** DIRECTIONS FOR THIS TASK **
The copy has to match the data exactly and leave out every picture.

** EXTRACTED ENTRIES **

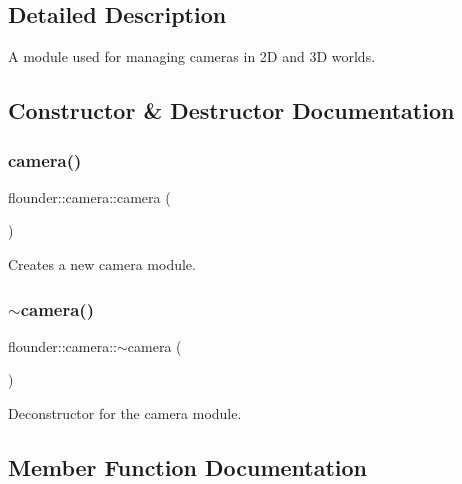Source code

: \subsection{Detailed Description}
A module used for managing cameras in 2D and 3D worlds. 



\subsection{Constructor \& Destructor Documentation}
\mbox{\label{classflounder_1_1camera_a84e93f21953c21facbcddf77d83c7c47}} 
\subsubsection{\texorpdfstring{camera()}{camera()}}
{\footnotesize\ttfamily flounder\+::camera\+::camera (\begin{DoxyParamCaption}{ }\end{DoxyParamCaption})}



Creates a new camera module. 

\mbox{\label{classflounder_1_1camera_ada55d236f9f9b9a301b3fd747d15d4d0}} 
\subsubsection{\texorpdfstring{$\sim$camera()}{~camera()}}
{\footnotesize\ttfamily flounder\+::camera\+::$\sim$camera (\begin{DoxyParamCaption}{ }\end{DoxyParamCaption})}



Deconstructor for the camera module. 



\subsection{Member Function Documentation}
\mbox{\label{classflounder_1_1camera_a3ea117d355e4925fa5238bae5e6e46b1}} 
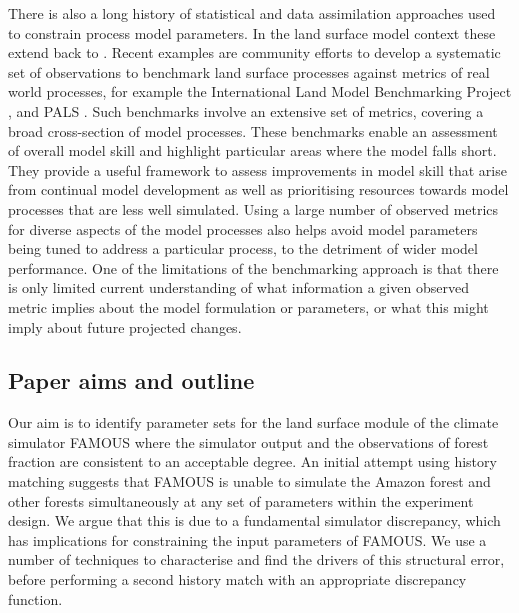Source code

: \documentclass[esd, article]{copernicus} %
\begin{document}
There is also a long history of statistical and data assimilation approaches used to constrain process model parameters. In the land surface model context these extend back to \cite{sellers1996revised}. Recent examples are community efforts to develop a systematic set of observations to benchmark land surface processes against metrics of real world processes, for example the International Land Model Benchmarking Project \citep{luo2012framework}, and PALS \citep{abramowitz2012benchmarking}.  Such benchmarks involve an extensive set of metrics, covering a broad cross-section of model processes.  These benchmarks enable an assessment of overall model skill and highlight particular areas where the model falls short. They provide a useful framework to assess improvements in model skill that arise from continual model development as well as prioritising resources towards model processes that are less well simulated.  Using a large number of observed metrics for diverse aspects of the model processes also helps avoid model parameters being tuned to address a particular process, to the detriment of wider model performance. One of the limitations of the benchmarking approach is that there is only limited current understanding of what information a given observed metric implies about the model formulation or parameters, or what this might imply about future projected changes.

\subsection{Paper aims and outline}

Our aim is to identify parameter sets for the land surface module of the climate simulator FAMOUS where the simulator output and the observations of forest fraction are consistent to an acceptable degree.  An initial attempt using history matching suggests that FAMOUS is unable to simulate the Amazon forest and other forests simultaneously at any set of parameters within the experiment design. We argue that this is due to a fundamental simulator discrepancy, which has implications for constraining the input parameters of FAMOUS. We use a number of techniques to characterise and find the drivers of this structural error, before performing a second history match with an appropriate discrepancy function.
\end{document}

** ANSWER BOX **
Source code

: \subsection{Detailed Description}
A module used for managing cameras in 2D and 3D worlds. 



\subsection{Constructor \& Destructor Documentation}
\mbox{\label{classflounder_1_1camera_a84e93f21953c21facbcddf77d83c7c47}} 
\subsubsection{\texorpdfstring{camera()}{camera()}}
{\footnotesize\ttfamily flounder\+::camera\+::camera (\begin{DoxyParamCaption}{ }\end{DoxyParamCaption})}



Creates a new camera module. 

\mbox{\label{classflounder_1_1camera_ada55d236f9f9b9a301b3fd747d15d4d0}} 
\subsubsection{\texorpdfstring{$\sim$camera()}{~camera()}}
{\footnotesize\ttfamily flounder\+::camera\+::$\sim$camera (\begin{DoxyParamCaption}{ }\end{DoxyParamCaption})}



Deconstructor for the camera module. 



\subsection{Member Function Documentation}
\mbox{\label{classflounder_1_1camera_a3ea117d355e4925fa5238bae5e6e46b1}} 
Source code

: \documentclass[esd, article]{copernicus} %
\begin{document}
There is also a long history of statistical and data assimilation approaches used to constrain process model parameters. In the land surface model context these extend back to \cite{sellers1996revised}. Recent examples are community efforts to develop a systematic set of observations to benchmark land surface processes against metrics of real world processes, for example the International Land Model Benchmarking Project \citep{luo2012framework}, and PALS \citep{abramowitz2012benchmarking}.  Such benchmarks involve an extensive set of metrics, covering a broad cross-section of model processes.  These benchmarks enable an assessment of overall model skill and highlight particular areas where the model falls short. They provide a useful framework to assess improvements in model skill that arise from continual model development as well as prioritising resources towards model processes that are less well simulated.  Using a large number of observed metrics for diverse aspects of the model processes also helps avoid model parameters being tuned to address a particular process, to the detriment of wider model performance. One of the limitations of the benchmarking approach is that there is only limited current understanding of what information a given observed metric implies about the model formulation or parameters, or what this might imply about future projected changes.

\subsection{Paper aims and outline}

Our aim is to identify parameter sets for the land surface module of the climate simulator FAMOUS where the simulator output and the observations of forest fraction are consistent to an acceptable degree.  An initial attempt using history matching suggests that FAMOUS is unable to simulate the Amazon forest and other forests simultaneously at any set of parameters within the experiment design. We argue that this is due to a fundamental simulator discrepancy, which has implications for constraining the input parameters of FAMOUS. We use a number of techniques to characterise and find the drivers of this structural error, before performing a second history match with an appropriate discrepancy function.
\end{document}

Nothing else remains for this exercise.